Stored data:
- - - -

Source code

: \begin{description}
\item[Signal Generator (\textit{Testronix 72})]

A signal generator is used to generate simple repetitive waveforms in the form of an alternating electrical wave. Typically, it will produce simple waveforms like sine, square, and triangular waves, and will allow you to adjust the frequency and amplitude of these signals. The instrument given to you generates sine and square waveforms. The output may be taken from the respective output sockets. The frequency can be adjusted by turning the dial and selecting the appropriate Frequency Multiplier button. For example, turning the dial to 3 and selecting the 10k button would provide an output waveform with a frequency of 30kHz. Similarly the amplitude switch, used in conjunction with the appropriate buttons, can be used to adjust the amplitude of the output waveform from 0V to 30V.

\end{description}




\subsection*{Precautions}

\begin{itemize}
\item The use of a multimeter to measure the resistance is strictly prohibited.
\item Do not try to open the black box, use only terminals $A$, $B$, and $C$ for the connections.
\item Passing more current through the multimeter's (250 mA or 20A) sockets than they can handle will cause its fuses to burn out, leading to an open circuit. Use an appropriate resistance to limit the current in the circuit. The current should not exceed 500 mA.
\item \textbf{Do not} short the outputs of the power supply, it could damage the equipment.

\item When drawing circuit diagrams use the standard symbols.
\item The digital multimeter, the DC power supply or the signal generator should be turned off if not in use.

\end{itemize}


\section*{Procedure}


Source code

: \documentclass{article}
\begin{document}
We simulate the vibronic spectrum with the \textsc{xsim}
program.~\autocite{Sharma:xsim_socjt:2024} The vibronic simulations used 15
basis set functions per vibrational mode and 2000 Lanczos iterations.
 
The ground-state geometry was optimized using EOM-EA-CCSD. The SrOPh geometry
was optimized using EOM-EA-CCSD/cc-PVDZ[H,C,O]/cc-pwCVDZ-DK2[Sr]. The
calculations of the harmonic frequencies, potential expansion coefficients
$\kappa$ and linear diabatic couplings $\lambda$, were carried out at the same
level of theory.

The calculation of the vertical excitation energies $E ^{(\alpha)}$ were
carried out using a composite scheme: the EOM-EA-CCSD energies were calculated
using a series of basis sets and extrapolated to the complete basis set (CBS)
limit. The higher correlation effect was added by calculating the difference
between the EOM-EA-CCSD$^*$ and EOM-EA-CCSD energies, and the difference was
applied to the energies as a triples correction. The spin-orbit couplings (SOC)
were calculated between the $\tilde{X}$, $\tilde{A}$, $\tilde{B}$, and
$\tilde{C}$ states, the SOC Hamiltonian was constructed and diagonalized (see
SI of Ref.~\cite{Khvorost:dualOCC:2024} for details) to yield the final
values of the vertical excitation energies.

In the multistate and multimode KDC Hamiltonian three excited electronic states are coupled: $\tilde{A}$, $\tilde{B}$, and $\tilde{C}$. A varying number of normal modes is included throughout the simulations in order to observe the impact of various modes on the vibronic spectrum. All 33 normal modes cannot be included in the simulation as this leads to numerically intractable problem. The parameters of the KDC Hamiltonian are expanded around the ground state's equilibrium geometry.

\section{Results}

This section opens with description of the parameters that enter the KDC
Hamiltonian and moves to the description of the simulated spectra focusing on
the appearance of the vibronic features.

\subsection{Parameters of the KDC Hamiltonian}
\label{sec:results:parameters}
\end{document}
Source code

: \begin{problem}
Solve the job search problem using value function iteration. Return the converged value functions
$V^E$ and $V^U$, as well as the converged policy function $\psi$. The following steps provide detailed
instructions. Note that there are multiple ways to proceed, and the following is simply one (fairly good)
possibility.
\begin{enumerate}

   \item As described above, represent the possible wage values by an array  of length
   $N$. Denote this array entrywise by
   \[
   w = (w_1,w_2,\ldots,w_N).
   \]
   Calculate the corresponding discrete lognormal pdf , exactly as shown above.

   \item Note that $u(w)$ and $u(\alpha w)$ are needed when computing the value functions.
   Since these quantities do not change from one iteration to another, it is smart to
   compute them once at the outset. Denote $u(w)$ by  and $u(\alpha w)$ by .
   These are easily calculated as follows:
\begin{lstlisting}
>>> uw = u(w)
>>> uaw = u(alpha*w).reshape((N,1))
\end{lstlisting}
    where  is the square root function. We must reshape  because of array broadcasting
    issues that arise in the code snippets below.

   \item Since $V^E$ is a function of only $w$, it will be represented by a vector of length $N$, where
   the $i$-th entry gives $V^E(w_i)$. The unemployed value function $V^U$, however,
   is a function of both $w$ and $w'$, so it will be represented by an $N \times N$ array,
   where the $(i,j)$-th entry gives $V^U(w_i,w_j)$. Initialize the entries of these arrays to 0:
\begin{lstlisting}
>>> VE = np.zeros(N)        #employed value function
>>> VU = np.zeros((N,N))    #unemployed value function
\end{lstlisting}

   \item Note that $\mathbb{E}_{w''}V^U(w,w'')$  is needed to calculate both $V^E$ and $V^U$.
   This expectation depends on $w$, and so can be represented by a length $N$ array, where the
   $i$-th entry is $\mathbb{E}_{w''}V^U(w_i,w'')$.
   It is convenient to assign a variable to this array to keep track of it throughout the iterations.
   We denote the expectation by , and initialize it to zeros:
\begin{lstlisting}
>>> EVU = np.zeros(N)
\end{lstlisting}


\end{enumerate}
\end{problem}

- - - -

**WHAT TO DO**
Take the entries above and write them out again unchanged.

**TASK RESPONSE**
Source code

: \begin{description}
\item[Signal Generator (\textit{Testronix 72})]

A signal generator is used to generate simple repetitive waveforms in the form of an alternating electrical wave. Typically, it will produce simple waveforms like sine, square, and triangular waves, and will allow you to adjust the frequency and amplitude of these signals. The instrument given to you generates sine and square waveforms. The output may be taken from the respective output sockets. The frequency can be adjusted by turning the dial and selecting the appropriate Frequency Multiplier button. For example, turning the dial to 3 and selecting the 10k button would provide an output waveform with a frequency of 30kHz. Similarly the amplitude switch, used in conjunction with the appropriate buttons, can be used to adjust the amplitude of the output waveform from 0V to 30V.

\end{description}




\subsection*{Precautions}

\begin{itemize}
\item The use of a multimeter to measure the resistance is strictly prohibited.
\item Do not try to open the black box, use only terminals $A$, $B$, and $C$ for the connections.
\item Passing more current through the multimeter's (250 mA or 20A) sockets than they can handle will cause its fuses to burn out, leading to an open circuit. Use an appropriate resistance to limit the current in the circuit. The current should not exceed 500 mA.
\item \textbf{Do not} short the outputs of the power supply, it could damage the equipment.

\item When drawing circuit diagrams use the standard symbols.
\item The digital multimeter, the DC power supply or the signal generator should be turned off if not in use.

\end{itemize}


\section*{Procedure}


Source code

: \documentclass{article}
\begin{document}
We simulate the vibronic spectrum with the \textsc{xsim}
program.~\autocite{Sharma:xsim_socjt:2024} The vibronic simulations used 15
basis set functions per vibrational mode and 2000 Lanczos iterations.
 
The ground-state geometry was optimized using EOM-EA-CCSD. The SrOPh geometry
was optimized using EOM-EA-CCSD/cc-PVDZ[H,C,O]/cc-pwCVDZ-DK2[Sr]. The
calculations of the harmonic frequencies, potential expansion coefficients
$\kappa$ and linear diabatic couplings $\lambda$, were carried out at the same
level of theory.

The calculation of the vertical excitation energies $E ^{(\alpha)}$ were
carried out using a composite scheme: the EOM-EA-CCSD energies were calculated
using a series of basis sets and extrapolated to the complete basis set (CBS)
limit. The higher correlation effect was added by calculating the difference
between the EOM-EA-CCSD$^*$ and EOM-EA-CCSD energies, and the difference was
applied to the energies as a triples correction. The spin-orbit couplings (SOC)
were calculated between the $\tilde{X}$, $\tilde{A}$, $\tilde{B}$, and
$\tilde{C}$ states, the SOC Hamiltonian was constructed and diagonalized (see
SI of Ref.~\cite{Khvorost:dualOCC:2024} for details) to yield the final
values of the vertical excitation energies.

In the multistate and multimode KDC Hamiltonian three excited electronic states are coupled: $\tilde{A}$, $\tilde{B}$, and $\tilde{C}$. A varying number of normal modes is included throughout the simulations in order to observe the impact of various modes on the vibronic spectrum. All 33 normal modes cannot be included in the simulation as this leads to numerically intractable problem. The parameters of the KDC Hamiltonian are expanded around the ground state's equilibrium geometry.

\section{Results}

This section opens with description of the parameters that enter the KDC
Hamiltonian and moves to the description of the simulated spectra focusing on
the appearance of the vibronic features.

\subsection{Parameters of the KDC Hamiltonian}
\label{sec:results:parameters}
\end{document}
Source code

: \begin{problem}
Solve the job search problem using value function iteration. Return the converged value functions
$V^E$ and $V^U$, as well as the converged policy function $\psi$. The following steps provide detailed
instructions. Note that there are multiple ways to proceed, and the following is simply one (fairly good)
possibility.
\begin{enumerate}

   \item As described above, represent the possible wage values by an array  of length
   $N$. Denote this array entrywise by
   \[
   w = (w_1,w_2,\ldots,w_N).
   \]
   Calculate the corresponding discrete lognormal pdf , exactly as shown above.

   \item Note that $u(w)$ and $u(\alpha w)$ are needed when computing the value functions.
   Since these quantities do not change from one iteration to another, it is smart to
   compute them once at the outset. Denote $u(w)$ by  and $u(\alpha w)$ by .
   These are easily calculated as follows:
\begin{lstlisting}
>>> uw = u(w)
>>> uaw = u(alpha*w).reshape((N,1))
\end{lstlisting}
    where  is the square root function. We must reshape  because of array broadcasting
    issues that arise in the code snippets below.

   \item Since $V^E$ is a function of only $w$, it will be represented by a vector of length $N$, where
   the $i$-th entry gives $V^E(w_i)$. The unemployed value function $V^U$, however,
   is a function of both $w$ and $w'$, so it will be represented by an $N \times N$ array,
   where the $(i,j)$-th entry gives $V^U(w_i,w_j)$. Initialize the entries of these arrays to 0:
\begin{lstlisting}
>>> VE = np.zeros(N)        #employed value function
>>> VU = np.zeros((N,N))    #unemployed value function
\end{lstlisting}

   \item Note that $\mathbb{E}_{w''}V^U(w,w'')$  is needed to calculate both $V^E$ and $V^U$.
   This expectation depends on $w$, and so can be represented by a length $N$ array, where the
   $i$-th entry is $\mathbb{E}_{w''}V^U(w_i,w'')$.
   It is convenient to assign a variable to this array to keep track of it throughout the iterations.
   We denote the expectation by , and initialize it to zeros:
\begin{lstlisting}
>>> EVU = np.zeros(N)
\end{lstlisting}


\end{enumerate}
\end{problem}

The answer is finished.